## SUPPLIED DATA
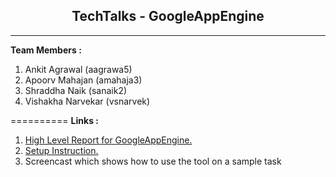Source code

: ## <center>TechTalks - GoogleAppEngine</center>
___

**Team Members :**

1. Ankit Agrawal (aagrawa5)
2. Apoorv Mahajan (amahaja3)
3. Shraddha Naik (sanaik2)
4. Vishakha Narvekar (vsnarvek)

==========
**Links :**

1. <a href="https://github.com/Shraddha512/TechTalk-GoogleAppEngine/blob/master/HighLevelReport.md">High Level Report for GoogleAppEngine.</a>
2. <a href="https://github.com/Shraddha512/TechTalk-GoogleAppEngine/blob/master/HighLevelReport.md">Setup Instruction.</a>
3. <a>Screencast which shows how to use the tool on a sample task</a>
<br>



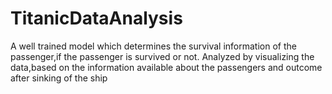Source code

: # TitanicDataAnalysis
A well trained model which determines the survival information of the passenger,if the passenger is survived or not. Analyzed by visualizing the data,based on the information available about the passengers and outcome after sinking of the ship
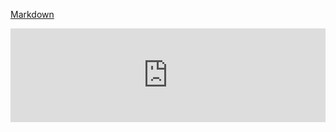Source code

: [Markdown][1]

[1]: markdown-cheatsheet-online.pdf


<embed src="https://guides.github.com/pdfs/markdown-cheatsheet-online.pdf" width="100%" type='application/pdf'>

## ACTIVITY
Where in the records does the word "which" appear? Copy each line that holds it.

## SOLUTION FOR THIS EXERCISE
3. <a>Screencast which shows how to use the tool on a sample task</a>
A well trained model which determines the survival information of the passenger,if the passenger is survived or not. Analyzed by visualizing the data,based on the information available about the passengers and outcome after sinking of the ship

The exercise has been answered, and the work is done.